Il trattato di non proliferazione (TNP)
Il TNP o trattato sulla non-proliferazione delle armi nucleari è entrato in vigore il 5 marzo 1970 ed è stato prorogato l’11 maggio 1995 per una durata indefinita. Gli Stati membri sono 189. Il trattato differenzia gli Stati dotati di armi nucleari – quelli che hanno fatto esplodere un’arma nucleare prima dell’1 gennaio 1967: Cina, Stati Uniti, Francia, Regno Unito, Unione sovietica (oggi Russia) e quelli non dotati di armi nucleari – gli Stati partecipanti al trattato che rinunciano a procurarsi queste armi.

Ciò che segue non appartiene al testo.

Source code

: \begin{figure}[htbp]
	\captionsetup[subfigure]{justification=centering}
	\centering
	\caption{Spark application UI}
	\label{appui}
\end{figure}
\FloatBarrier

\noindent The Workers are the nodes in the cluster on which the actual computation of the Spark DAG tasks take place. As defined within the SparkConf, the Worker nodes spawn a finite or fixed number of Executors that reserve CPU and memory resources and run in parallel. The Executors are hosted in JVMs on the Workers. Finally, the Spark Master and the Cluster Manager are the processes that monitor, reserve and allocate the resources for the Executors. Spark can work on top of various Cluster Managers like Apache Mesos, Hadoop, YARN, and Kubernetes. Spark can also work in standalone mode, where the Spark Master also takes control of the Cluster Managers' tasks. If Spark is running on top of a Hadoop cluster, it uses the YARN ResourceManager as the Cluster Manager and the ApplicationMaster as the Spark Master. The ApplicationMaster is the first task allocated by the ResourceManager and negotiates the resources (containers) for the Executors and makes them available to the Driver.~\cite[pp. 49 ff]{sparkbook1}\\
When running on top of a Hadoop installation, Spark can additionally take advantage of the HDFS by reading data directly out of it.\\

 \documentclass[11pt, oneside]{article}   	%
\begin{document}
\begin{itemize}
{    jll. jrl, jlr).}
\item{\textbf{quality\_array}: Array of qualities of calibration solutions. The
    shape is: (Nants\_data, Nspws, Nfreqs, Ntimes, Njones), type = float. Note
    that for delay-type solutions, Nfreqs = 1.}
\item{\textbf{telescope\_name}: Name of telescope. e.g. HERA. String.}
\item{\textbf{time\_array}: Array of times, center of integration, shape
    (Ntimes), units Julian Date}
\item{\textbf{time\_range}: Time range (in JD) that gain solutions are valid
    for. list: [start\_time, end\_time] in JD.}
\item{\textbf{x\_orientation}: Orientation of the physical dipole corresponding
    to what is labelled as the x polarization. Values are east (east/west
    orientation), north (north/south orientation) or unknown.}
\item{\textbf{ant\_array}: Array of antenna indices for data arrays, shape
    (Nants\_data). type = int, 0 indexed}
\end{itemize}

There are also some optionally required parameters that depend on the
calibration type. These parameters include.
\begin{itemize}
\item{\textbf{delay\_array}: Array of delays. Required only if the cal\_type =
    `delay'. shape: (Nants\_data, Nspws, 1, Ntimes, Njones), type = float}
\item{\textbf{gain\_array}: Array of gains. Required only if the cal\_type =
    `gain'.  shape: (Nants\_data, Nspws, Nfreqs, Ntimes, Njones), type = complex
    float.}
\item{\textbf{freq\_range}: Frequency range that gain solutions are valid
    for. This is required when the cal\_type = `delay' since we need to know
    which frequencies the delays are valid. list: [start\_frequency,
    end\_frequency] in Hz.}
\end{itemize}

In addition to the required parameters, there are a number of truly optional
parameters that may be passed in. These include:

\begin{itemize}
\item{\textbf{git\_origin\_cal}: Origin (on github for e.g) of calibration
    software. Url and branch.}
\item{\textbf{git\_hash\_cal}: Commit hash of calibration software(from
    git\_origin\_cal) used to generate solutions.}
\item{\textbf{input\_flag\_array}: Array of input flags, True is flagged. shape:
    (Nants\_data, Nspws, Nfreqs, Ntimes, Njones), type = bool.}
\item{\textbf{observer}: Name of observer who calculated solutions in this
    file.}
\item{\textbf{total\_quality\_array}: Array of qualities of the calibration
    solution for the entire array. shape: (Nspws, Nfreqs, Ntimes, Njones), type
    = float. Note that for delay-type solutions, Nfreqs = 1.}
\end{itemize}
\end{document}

Nonostante esista un’Agenzia internazionale dell’energia atomica (AEIA), incaricata di vegliare all’applicazione del trattato, il TNP non ha impedito a numerosi Stati di sviluppare l’arma nucleare – tra i quali la Corea del Nord, che faceva parte del trattato, ma anche Israele, India e Pakistan, paesi non firmatari. Vari Stati sono sospettati di aver sviluppato un programma nucleare militare, come l’Iran, o di averlo fatto grazie ad un programma illegale, come l’Iraq e la Libia. Si sottolinea che il TNP contiene una clausola di disarmo (articolo VI) per la quale tutti i firmatari si devono impegnare a negoziare in vista dell’interruzione della corsa agli armamenti nucleari e di un disarmo generale e completo sotto il controllo internazionale. Molti paesi hanno già rinunciato alle armi nucleari, come la Svezia, che si preparava a testarla nel 1968, ma anche l’Ucraina, il Kazakistan, la Bielorussia, tre paesi che avevano “ereditato” le armi nucleari sovietiche sparse sul loro territorio, il Brasile, l’Argentina o ancora il Sud Africa.